Revision history [back]

What you need to do this is:

Camera calibration
Perspective transformation
Bounding box of your objects

First you calibrate your camera and undistort the grabbed image. Then you find the perspective transformation between your camera and the plane onto which you will put objects. Use getPerspectiveTransform with just 4 corners of a rectangle of known dimensions that you put on your plane (for best precision make it big and mark corners exactly - or use a checkerboard and findHomography instead). The perspective transform found this way will be used to convert screen coordinates of a pixel into Cartesian coordinates local to your rectangular pattern. Once you have found it, you ma remove the pattern. It is no more necessary. Just do not move tha camera with respect to the plane it is pointed at. If you do so, you will have to calculate the perspective transform once again.
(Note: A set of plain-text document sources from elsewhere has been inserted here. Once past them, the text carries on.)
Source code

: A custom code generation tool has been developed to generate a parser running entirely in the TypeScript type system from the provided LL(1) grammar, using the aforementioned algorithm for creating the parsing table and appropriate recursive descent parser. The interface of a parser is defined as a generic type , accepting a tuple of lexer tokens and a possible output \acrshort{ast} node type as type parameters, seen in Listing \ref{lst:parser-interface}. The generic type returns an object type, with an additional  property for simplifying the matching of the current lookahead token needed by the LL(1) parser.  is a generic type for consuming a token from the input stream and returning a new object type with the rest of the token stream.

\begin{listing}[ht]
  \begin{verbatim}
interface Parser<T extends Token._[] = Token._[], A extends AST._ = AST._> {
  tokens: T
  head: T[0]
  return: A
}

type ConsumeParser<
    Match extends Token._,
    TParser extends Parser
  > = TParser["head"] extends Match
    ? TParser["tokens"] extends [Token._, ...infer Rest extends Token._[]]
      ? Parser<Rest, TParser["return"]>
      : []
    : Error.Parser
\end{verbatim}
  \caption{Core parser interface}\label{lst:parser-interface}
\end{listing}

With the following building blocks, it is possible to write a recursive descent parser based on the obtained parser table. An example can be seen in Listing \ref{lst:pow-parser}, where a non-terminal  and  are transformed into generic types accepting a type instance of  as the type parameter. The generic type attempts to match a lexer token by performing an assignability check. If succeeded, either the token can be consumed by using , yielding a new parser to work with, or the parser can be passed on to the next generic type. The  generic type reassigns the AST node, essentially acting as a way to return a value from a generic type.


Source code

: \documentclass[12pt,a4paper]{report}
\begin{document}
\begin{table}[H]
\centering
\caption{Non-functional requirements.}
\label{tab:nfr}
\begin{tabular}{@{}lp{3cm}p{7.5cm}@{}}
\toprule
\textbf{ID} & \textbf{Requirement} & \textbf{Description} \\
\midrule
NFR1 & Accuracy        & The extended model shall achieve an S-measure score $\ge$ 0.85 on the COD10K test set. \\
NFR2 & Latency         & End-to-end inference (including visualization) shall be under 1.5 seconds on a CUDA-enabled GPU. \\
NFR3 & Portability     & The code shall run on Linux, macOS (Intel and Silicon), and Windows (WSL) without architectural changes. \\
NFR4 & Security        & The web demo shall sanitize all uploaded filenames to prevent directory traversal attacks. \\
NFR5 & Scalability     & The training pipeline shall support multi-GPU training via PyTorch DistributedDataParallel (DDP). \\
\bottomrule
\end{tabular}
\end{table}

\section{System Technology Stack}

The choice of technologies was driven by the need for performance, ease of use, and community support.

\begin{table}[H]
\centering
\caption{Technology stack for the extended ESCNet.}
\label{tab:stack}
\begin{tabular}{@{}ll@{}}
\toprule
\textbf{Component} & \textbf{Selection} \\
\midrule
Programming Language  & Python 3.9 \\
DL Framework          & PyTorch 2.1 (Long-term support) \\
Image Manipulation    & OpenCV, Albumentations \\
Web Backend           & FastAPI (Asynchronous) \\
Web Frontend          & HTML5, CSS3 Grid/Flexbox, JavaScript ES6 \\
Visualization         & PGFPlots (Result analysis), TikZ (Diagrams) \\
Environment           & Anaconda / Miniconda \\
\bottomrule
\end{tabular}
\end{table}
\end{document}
Now, any pixel coordinate in the screen can be expressed as X,Y pair in your "plane" coordinate system with a simple call of perspectiveTransform. Or, if you want to transform the image itself, instead of recalculationg pixel position, use warpPerspective. This way it will be even easier. In the warped image (it will look as if you took the picture holding the camera perpendicularly to your plane) find the bounding box of your object (with simple thresholding and contour finding). The size of the bounding box (minAreaRect) will be close to the real size of your object, provided the objects are relatively flat and there is almost no parallax error and thresholding is not corrupted (for example due to shadows). You will best results with diffuse light camera-plane angle close to 90 degrees and flat objects (as compared to the camera-plane distance).